March 27, 2017 – If your net worth is more than $30 million you qualify for a rarified group of approximately 211,000 people in the world who account for 19 percent of luxury market spending according to research firm Wealth-X. In a recent article by Matthew Dalton in The Wall Street Journal, these people are not the one percent we’ve heard so much about. They are the 0.1 percent.
Luxury goods behemoth LVMH Moët Hennessy Louis Vuitton knows exactly how to tap into the desire of this elite group to be pampered and treated as special. They have turned a Paris apartment into an elegant, invitation-only tasting venue where the right amount of money buys access to old and rare bottles of Dom Perignon Champagne or four gallon bottles of Cheval Blanc. That size bottle is known as a Nebuchadnezzar.
A base price for sampling wines and Cognac with dinner prepared by a celebrity chef for 12 people is around $16,000 but that’s just the starting point. All that conviviality is sure to lead to ordering more rare and pricey wines but as the saying goes, if you have to ask the price, you can’t afford it.

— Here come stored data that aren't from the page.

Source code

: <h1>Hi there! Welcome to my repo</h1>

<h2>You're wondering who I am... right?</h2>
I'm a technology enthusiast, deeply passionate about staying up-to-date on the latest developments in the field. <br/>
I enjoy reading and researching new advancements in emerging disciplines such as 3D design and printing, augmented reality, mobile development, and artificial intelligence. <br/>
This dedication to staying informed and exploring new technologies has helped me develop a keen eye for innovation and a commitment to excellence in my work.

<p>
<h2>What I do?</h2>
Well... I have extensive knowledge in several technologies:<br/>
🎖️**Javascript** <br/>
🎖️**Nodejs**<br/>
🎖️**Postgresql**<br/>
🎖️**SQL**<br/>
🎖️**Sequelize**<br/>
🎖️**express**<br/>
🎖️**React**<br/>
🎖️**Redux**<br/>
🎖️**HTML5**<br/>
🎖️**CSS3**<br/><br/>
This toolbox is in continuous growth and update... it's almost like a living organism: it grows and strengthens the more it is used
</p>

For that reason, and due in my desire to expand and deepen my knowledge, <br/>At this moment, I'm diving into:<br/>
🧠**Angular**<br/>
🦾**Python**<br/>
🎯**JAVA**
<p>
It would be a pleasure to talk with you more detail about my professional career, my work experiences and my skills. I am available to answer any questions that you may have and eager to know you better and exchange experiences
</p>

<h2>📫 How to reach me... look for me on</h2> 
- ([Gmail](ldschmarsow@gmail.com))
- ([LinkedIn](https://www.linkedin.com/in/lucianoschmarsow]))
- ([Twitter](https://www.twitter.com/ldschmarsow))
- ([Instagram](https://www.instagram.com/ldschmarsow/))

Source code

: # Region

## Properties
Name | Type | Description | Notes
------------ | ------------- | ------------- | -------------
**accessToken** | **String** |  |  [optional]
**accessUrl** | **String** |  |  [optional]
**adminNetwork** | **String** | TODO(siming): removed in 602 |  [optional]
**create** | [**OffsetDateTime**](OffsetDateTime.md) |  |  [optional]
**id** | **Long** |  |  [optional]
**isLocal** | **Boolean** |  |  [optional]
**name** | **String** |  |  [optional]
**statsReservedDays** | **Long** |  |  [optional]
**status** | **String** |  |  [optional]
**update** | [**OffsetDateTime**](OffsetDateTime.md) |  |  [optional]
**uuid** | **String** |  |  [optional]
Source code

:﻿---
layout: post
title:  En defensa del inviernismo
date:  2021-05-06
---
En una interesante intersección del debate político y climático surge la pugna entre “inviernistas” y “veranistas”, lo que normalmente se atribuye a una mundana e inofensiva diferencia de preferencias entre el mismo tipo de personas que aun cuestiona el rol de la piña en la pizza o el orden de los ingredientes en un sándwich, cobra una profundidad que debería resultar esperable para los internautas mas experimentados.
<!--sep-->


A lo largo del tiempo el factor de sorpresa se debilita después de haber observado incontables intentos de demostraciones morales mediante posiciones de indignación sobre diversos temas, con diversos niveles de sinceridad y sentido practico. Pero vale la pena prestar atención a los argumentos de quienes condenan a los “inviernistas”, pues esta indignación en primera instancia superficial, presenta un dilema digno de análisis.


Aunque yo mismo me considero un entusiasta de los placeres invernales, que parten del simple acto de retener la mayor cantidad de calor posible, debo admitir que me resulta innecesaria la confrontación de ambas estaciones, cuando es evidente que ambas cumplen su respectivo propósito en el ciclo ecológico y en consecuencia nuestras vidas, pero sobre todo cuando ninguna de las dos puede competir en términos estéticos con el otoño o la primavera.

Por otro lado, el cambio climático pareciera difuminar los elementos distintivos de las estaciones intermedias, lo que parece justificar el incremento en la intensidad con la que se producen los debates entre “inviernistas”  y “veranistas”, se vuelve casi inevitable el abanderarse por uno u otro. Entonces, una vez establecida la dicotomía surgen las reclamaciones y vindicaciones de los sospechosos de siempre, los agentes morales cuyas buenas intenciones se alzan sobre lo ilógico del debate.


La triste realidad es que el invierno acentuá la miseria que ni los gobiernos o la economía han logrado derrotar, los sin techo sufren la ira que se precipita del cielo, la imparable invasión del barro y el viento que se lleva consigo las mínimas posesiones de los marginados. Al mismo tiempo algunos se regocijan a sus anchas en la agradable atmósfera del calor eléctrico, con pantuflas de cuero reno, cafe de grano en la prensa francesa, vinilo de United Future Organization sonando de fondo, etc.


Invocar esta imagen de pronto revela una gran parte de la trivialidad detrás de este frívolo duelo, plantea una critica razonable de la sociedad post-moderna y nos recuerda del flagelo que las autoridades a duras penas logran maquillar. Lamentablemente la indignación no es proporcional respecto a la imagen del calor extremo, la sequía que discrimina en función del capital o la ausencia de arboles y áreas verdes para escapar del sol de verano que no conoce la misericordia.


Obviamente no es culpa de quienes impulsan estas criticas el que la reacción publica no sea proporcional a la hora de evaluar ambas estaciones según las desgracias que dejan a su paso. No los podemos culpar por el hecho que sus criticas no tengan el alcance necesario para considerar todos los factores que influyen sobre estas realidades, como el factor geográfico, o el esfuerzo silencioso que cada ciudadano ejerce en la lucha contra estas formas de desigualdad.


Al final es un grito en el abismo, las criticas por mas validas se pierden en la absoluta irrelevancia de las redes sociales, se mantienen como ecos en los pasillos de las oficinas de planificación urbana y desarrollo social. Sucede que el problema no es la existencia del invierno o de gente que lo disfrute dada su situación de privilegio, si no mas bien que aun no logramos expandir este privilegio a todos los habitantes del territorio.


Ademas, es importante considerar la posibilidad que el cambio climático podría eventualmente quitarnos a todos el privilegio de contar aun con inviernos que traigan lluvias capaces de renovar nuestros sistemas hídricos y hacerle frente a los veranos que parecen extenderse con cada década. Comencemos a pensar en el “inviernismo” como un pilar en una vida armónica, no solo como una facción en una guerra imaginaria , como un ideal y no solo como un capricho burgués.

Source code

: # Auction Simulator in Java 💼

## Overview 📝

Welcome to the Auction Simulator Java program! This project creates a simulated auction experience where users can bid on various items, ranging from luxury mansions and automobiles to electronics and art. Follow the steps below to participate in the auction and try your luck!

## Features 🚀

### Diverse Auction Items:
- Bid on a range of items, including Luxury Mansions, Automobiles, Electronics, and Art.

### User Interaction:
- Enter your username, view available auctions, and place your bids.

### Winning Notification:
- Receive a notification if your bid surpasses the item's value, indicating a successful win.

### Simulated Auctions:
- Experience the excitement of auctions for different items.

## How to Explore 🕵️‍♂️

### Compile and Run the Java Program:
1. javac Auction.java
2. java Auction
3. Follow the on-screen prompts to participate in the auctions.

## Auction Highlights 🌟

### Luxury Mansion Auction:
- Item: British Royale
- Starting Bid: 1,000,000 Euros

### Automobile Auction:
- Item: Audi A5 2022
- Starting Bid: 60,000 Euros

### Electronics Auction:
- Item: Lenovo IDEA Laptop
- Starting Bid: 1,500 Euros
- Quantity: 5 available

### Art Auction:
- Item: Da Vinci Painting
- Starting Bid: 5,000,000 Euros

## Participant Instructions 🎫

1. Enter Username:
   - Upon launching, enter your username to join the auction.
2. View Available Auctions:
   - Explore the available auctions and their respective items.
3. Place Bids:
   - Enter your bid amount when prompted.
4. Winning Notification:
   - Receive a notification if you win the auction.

Moët Hennessy’s wine brands include Krug, Dom Perignon, and Veuve Cliquot Champagnes, Chateau d’Yquem, Cheval Blanc and Ao Yun. The latter is a luxury cabernet sauvignon wine made from vineyards in the mountains of China’s Yunnan province, near to Tibet. It’s first vintage, 2013 was released to great acclaim last year and is available to purchase at $300 a bottle.